The salaries of troopers are usually dependent upon two factors: (1) State budgets and (2) Cost of living. In states, where the cost of living is relatively high, the salaries are typically higher to attract the most qualified applicants. Some states may be able to provide larger salaries than expected because they benefit from strong economies or wise fiscal managers.
Even within a state, the salary of a state trooper may depend on the job posting; assignments within major metropolitan areas are often better compensated than those within rural areas.
Education – State police organizations are seeking the most qualified applicants possible. State troopers are expected to fulfill a wide variety of responsibilities so these organizations attempt to recruit individuals with an array of skills that are usually acquired through collegiate education.
Most state police organizations will provide a bonus to the starting state trooper salary for those with a bachelor’s, associate’s, or master’s degree. For example, the Washington State Patrol will add 2 percent to the starting salary for officers with an associate’s degree and 4 percent for those with a bachelor’s degree.
Advanced degrees also help in the hiring and promotion process by demonstrating that candidates possess the intellectual capacity to perform the complex tasks required of senior officers.
Military Service – While education is an important factor, most state police also place a similar premium on military service. Veterans are not only familiar with the regimented lifestyles that many police organizations demand, but they usually have many of the skills that state troopers need to function. Military veterans are comfortable with devoting their time to improving their fitness and combat skills, which often translate well into the demanding environment of law enforcement.
Of great importance to many police organizations is the assurance that a new hire will be able to perform under the stresses of a high-risk situation. Veterans who have served in combat are able to provide such assurance, and many state police encourage their interest by providing preference during the application process and salary bonuses when they join the organization.
Seniority –Most state police organizations provide a structured promotion plan that offers incremental salary increases throughout a trooper’s career. Some states implement these salary increases on an annual basis, while others may implement a multi-step program that provides multiple increases over similar time periods. State troopers who remain loyal to their organizations are highly valued for their experience and acquired skills, so most states provide salary and other incentives to retain them.

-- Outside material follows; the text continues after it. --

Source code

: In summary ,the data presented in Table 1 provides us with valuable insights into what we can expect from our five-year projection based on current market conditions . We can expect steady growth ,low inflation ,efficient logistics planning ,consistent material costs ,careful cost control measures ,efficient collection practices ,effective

Seniority may also be acquired before joining the state police. Some police groups will provide some seniority to officers who have served in other law enforcement agencies or the military. While these individuals have not served with the state police, they often possess knowledge and skills that inexperienced officers would not, and this often merits higher standing and salary.
Job Responsibility –State troopers are most recognized for their presence on the highways, but these organizations usually possess many specialized departments that are less visible to the public. While most state police require troopers to serve their initial years in the traffic division, they usually allow motivated recruits to apply for these departments after a probationary period. These can include SWAT, narcotics enforcement, bomb disposal, counterterrorism or criminal investigations.

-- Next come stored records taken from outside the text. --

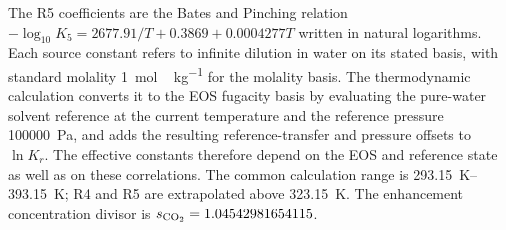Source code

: The R5 coefficients are the Bates and Pinching relation $-\log_{10}K_5=2677.91/T+0.3869+0.0004277T$ written in natural logarithms.
Each source constant refers to infinite dilution in water on its stated basis, with standard molality \qty{1}{mol\,kg^{-1}} for the molality basis.
The thermodynamic calculation converts it to the EOS fugacity basis by evaluating the pure-water solvent reference at the current temperature and the reference pressure \qty{100000}{Pa}, and adds the resulting reference-transfer and pressure offsets to $\ln K_r$.
The effective constants therefore depend on the EOS and reference state as well as on these correlations.
The common calculation range is \qtyrange{293.15}{393.15}{K}; R4 and R5 are extrapolated above \qty{323.15}{K}.
The enhancement concentration divisor is $s_{\COtwo}=1.04542981654115$.

\clearpage
\begingroup
\makeatletter
\setlength{\@fptop}{0pt}
\makeatother

\clearpage
\endgroup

In order to join these specialized units, candidates must possess the skills necessary to perform related functions. Some groups like SWAT may require a rigorous screening process, while others usually only require a recommendation or successful passage of a specialized examination. In order to compensate members for their extended training and unique qualifications, most of these specialized officers receive titles like Detective or Agent, and larger salaries. In California, for example, the salary for a regular state trooper is capped at $84,036, but a specialized airplane pilot officer can receive up to $98,256.